• **WHAT YOU WILL DO**: Restate every line of the data word for word, except for the images.

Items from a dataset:
..........
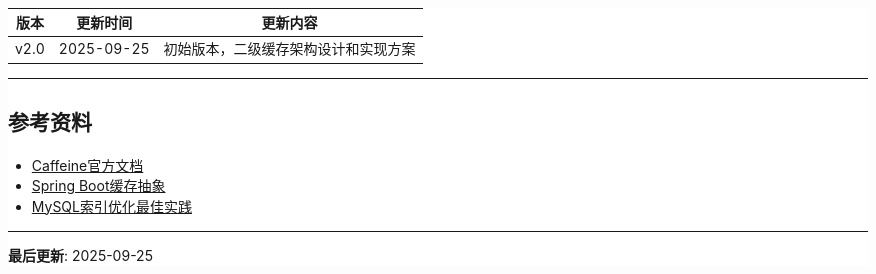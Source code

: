 | 版本 | 更新时间 | 更新内容 |
|------|----------|----------|
| v2.0 | 2025-09-25 | 初始版本，二级缓存架构设计和实现方案 |

---

## 参考资料

- [Caffeine官方文档](https://github.com/ben-manes/caffeine)
- [Spring Boot缓存抽象](https://docs.spring.io/spring-boot/docs/current/reference/html/features.html#features.caching)
- [MySQL索引优化最佳实践](https://dev.mysql.com/doc/refman/8.0/en/optimization-indexes.html)

---

**最后更新**: 2025-09-25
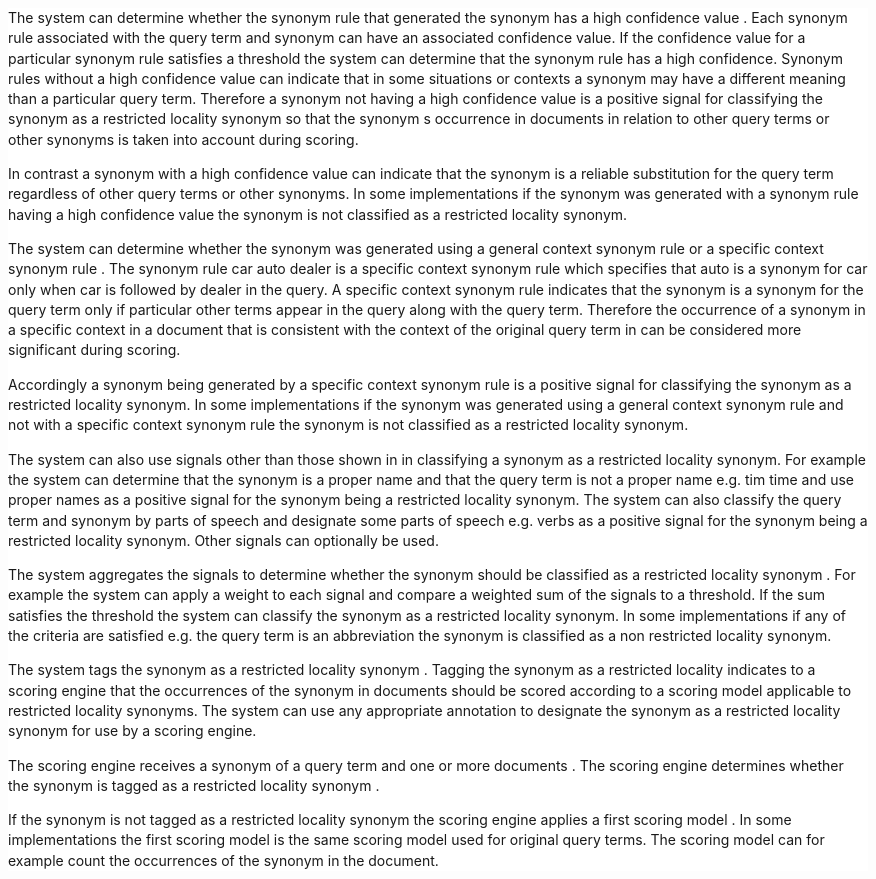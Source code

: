 The system can determine whether the synonym rule that generated the synonym has a high confidence value . Each synonym rule associated with the query term and synonym can have an associated confidence value. If the confidence value for a particular synonym rule satisfies a threshold the system can determine that the synonym rule has a high confidence. Synonym rules without a high confidence value can indicate that in some situations or contexts a synonym may have a different meaning than a particular query term. Therefore a synonym not having a high confidence value is a positive signal for classifying the synonym as a restricted locality synonym so that the synonym s occurrence in documents in relation to other query terms or other synonyms is taken into account during scoring.

In contrast a synonym with a high confidence value can indicate that the synonym is a reliable substitution for the query term regardless of other query terms or other synonyms. In some implementations if the synonym was generated with a synonym rule having a high confidence value the synonym is not classified as a restricted locality synonym.

The system can determine whether the synonym was generated using a general context synonym rule or a specific context synonym rule . The synonym rule car auto dealer is a specific context synonym rule which specifies that auto is a synonym for car only when car is followed by dealer in the query. A specific context synonym rule indicates that the synonym is a synonym for the query term only if particular other terms appear in the query along with the query term. Therefore the occurrence of a synonym in a specific context in a document that is consistent with the context of the original query term in can be considered more significant during scoring.

Accordingly a synonym being generated by a specific context synonym rule is a positive signal for classifying the synonym as a restricted locality synonym. In some implementations if the synonym was generated using a general context synonym rule and not with a specific context synonym rule the synonym is not classified as a restricted locality synonym.

The system can also use signals other than those shown in in classifying a synonym as a restricted locality synonym. For example the system can determine that the synonym is a proper name and that the query term is not a proper name e.g. tim time and use proper names as a positive signal for the synonym being a restricted locality synonym. The system can also classify the query term and synonym by parts of speech and designate some parts of speech e.g. verbs as a positive signal for the synonym being a restricted locality synonym. Other signals can optionally be used.

The system aggregates the signals to determine whether the synonym should be classified as a restricted locality synonym . For example the system can apply a weight to each signal and compare a weighted sum of the signals to a threshold. If the sum satisfies the threshold the system can classify the synonym as a restricted locality synonym. In some implementations if any of the criteria are satisfied e.g. the query term is an abbreviation the synonym is classified as a non restricted locality synonym.

The system tags the synonym as a restricted locality synonym . Tagging the synonym as a restricted locality indicates to a scoring engine that the occurrences of the synonym in documents should be scored according to a scoring model applicable to restricted locality synonyms. The system can use any appropriate annotation to designate the synonym as a restricted locality synonym for use by a scoring engine.

The scoring engine receives a synonym of a query term and one or more documents . The scoring engine determines whether the synonym is tagged as a restricted locality synonym .

If the synonym is not tagged as a restricted locality synonym the scoring engine applies a first scoring model . In some implementations the first scoring model is the same scoring model used for original query terms. The scoring model can for example count the occurrences of the synonym in the document.
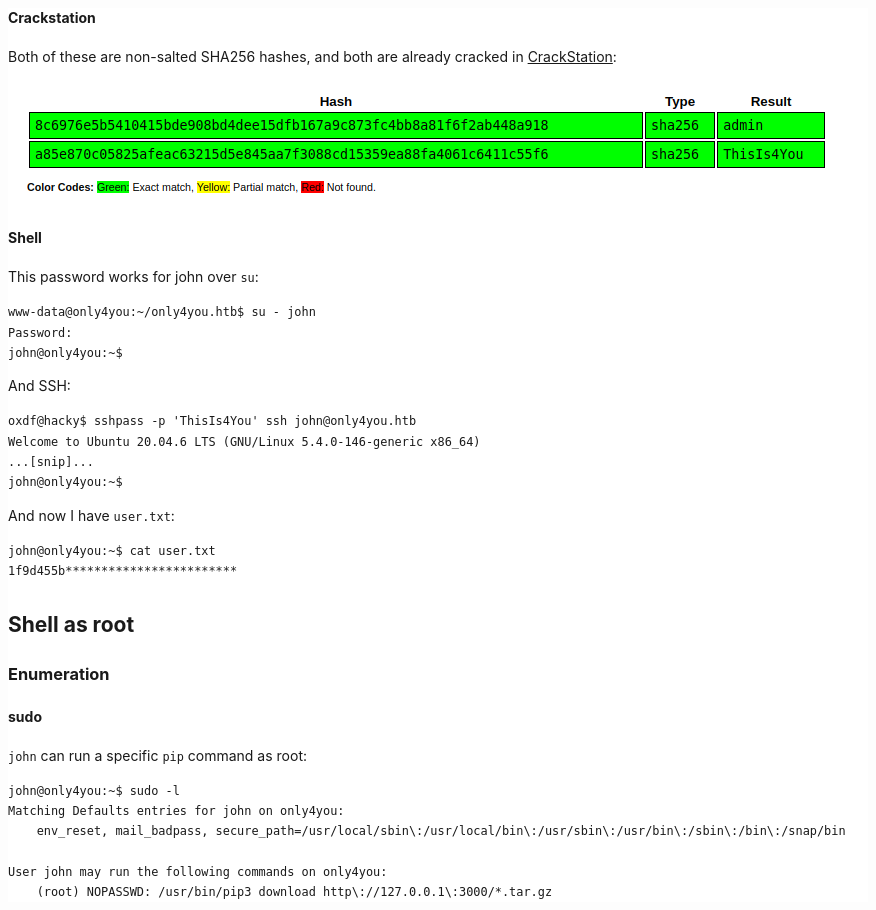 #### Crackstation

Both of these are non-salted SHA256 hashes, and both are already cracked in
[CrackStation](https://crackstation.net/):

![image-20230424161259132](../img/image-20230424161259132.png)

#### Shell

This password works for john over `su`:

    
    
    www-data@only4you:~/only4you.htb$ su - john
    Password: 
    john@only4you:~$
    

And SSH:

    
    
    oxdf@hacky$ sshpass -p 'ThisIs4You' ssh john@only4you.htb
    Welcome to Ubuntu 20.04.6 LTS (GNU/Linux 5.4.0-146-generic x86_64)
    ...[snip]...
    john@only4you:~$ 
    

And now I have `user.txt`:

    
    
    john@only4you:~$ cat user.txt
    1f9d455b************************
    

## Shell as root

### Enumeration

#### sudo

`john` can run a specific `pip` command as root:

    
    
    john@only4you:~$ sudo -l
    Matching Defaults entries for john on only4you:
        env_reset, mail_badpass, secure_path=/usr/local/sbin\:/usr/local/bin\:/usr/sbin\:/usr/bin\:/sbin\:/bin\:/snap/bin
    
    User john may run the following commands on only4you:
        (root) NOPASSWD: /usr/bin/pip3 download http\://127.0.0.1\:3000/*.tar.gz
..........
• **SOLUTION FOR THIS TASK**:
Source code

: | 版本 | 更新时间 | 更新内容 |
|------|----------|----------|
| v2.0 | 2025-09-25 | 初始版本，二级缓存架构设计和实现方案 |

---

## 参考资料

- [Caffeine官方文档](https://github.com/ben-manes/caffeine)
- [Spring Boot缓存抽象](https://docs.spring.io/spring-boot/docs/current/reference/html/features.html#features.caching)
- [MySQL索引优化最佳实践](https://dev.mysql.com/doc/refman/8.0/en/optimization-indexes.html)

---

**最后更新**: 2025-09-25
Source code

: The system can determine whether the synonym rule that generated the synonym has a high confidence value . Each synonym rule associated with the query term and synonym can have an associated confidence value. If the confidence value for a particular synonym rule satisfies a threshold the system can determine that the synonym rule has a high confidence. Synonym rules without a high confidence value can indicate that in some situations or contexts a synonym may have a different meaning than a particular query term. Therefore a synonym not having a high confidence value is a positive signal for classifying the synonym as a restricted locality synonym so that the synonym s occurrence in documents in relation to other query terms or other synonyms is taken into account during scoring.

In contrast a synonym with a high confidence value can indicate that the synonym is a reliable substitution for the query term regardless of other query terms or other synonyms. In some implementations if the synonym was generated with a synonym rule having a high confidence value the synonym is not classified as a restricted locality synonym.

The system can determine whether the synonym was generated using a general context synonym rule or a specific context synonym rule . The synonym rule car auto dealer is a specific context synonym rule which specifies that auto is a synonym for car only when car is followed by dealer in the query. A specific context synonym rule indicates that the synonym is a synonym for the query term only if particular other terms appear in the query along with the query term. Therefore the occurrence of a synonym in a specific context in a document that is consistent with the context of the original query term in can be considered more significant during scoring.

Accordingly a synonym being generated by a specific context synonym rule is a positive signal for classifying the synonym as a restricted locality synonym. In some implementations if the synonym was generated using a general context synonym rule and not with a specific context synonym rule the synonym is not classified as a restricted locality synonym.

The system can also use signals other than those shown in in classifying a synonym as a restricted locality synonym. For example the system can determine that the synonym is a proper name and that the query term is not a proper name e.g. tim time and use proper names as a positive signal for the synonym being a restricted locality synonym. The system can also classify the query term and synonym by parts of speech and designate some parts of speech e.g. verbs as a positive signal for the synonym being a restricted locality synonym. Other signals can optionally be used.

The system aggregates the signals to determine whether the synonym should be classified as a restricted locality synonym . For example the system can apply a weight to each signal and compare a weighted sum of the signals to a threshold. If the sum satisfies the threshold the system can classify the synonym as a restricted locality synonym. In some implementations if any of the criteria are satisfied e.g. the query term is an abbreviation the synonym is classified as a non restricted locality synonym.

The system tags the synonym as a restricted locality synonym . Tagging the synonym as a restricted locality indicates to a scoring engine that the occurrences of the synonym in documents should be scored according to a scoring model applicable to restricted locality synonyms. The system can use any appropriate annotation to designate the synonym as a restricted locality synonym for use by a scoring engine.

The scoring engine receives a synonym of a query term and one or more documents . The scoring engine determines whether the synonym is tagged as a restricted locality synonym .

If the synonym is not tagged as a restricted locality synonym the scoring engine applies a first scoring model . In some implementations the first scoring model is the same scoring model used for original query terms. The scoring model can for example count the occurrences of the synonym in the document.
 #### Crackstation

Both of these are non-salted SHA256 hashes, and both are already cracked in
[CrackStation](https://crackstation.net/):

![image-20230424161259132](../img/image-20230424161259132.png)

#### Shell

This password works for john over `su`:

    
    
    www-data@only4you:~/only4you.htb$ su - john
    Password: 
    john@only4you:~$
    

And SSH:

    
    
    oxdf@hacky$ sshpass -p 'ThisIs4You' ssh john@only4you.htb
    Welcome to Ubuntu 20.04.6 LTS (GNU/Linux 5.4.0-146-generic x86_64)
    ...[snip]...
    john@only4you:~$ 
    

And now I have `user.txt`:

    
    
    john@only4you:~$ cat user.txt
    1f9d455b************************
    

## Shell as root

### Enumeration

#### sudo

`john` can run a specific `pip` command as root:

    
    
    john@only4you:~$ sudo -l
    Matching Defaults entries for john on only4you:
        env_reset, mail_badpass, secure_path=/usr/local/sbin\:/usr/local/bin\:/usr/sbin\:/usr/bin\:/sbin\:/bin\:/snap/bin
    
    User john may run the following commands on only4you:
        (root) NOPASSWD: /usr/bin/pip3 download http\://127.0.0.1\:3000/*.tar.gz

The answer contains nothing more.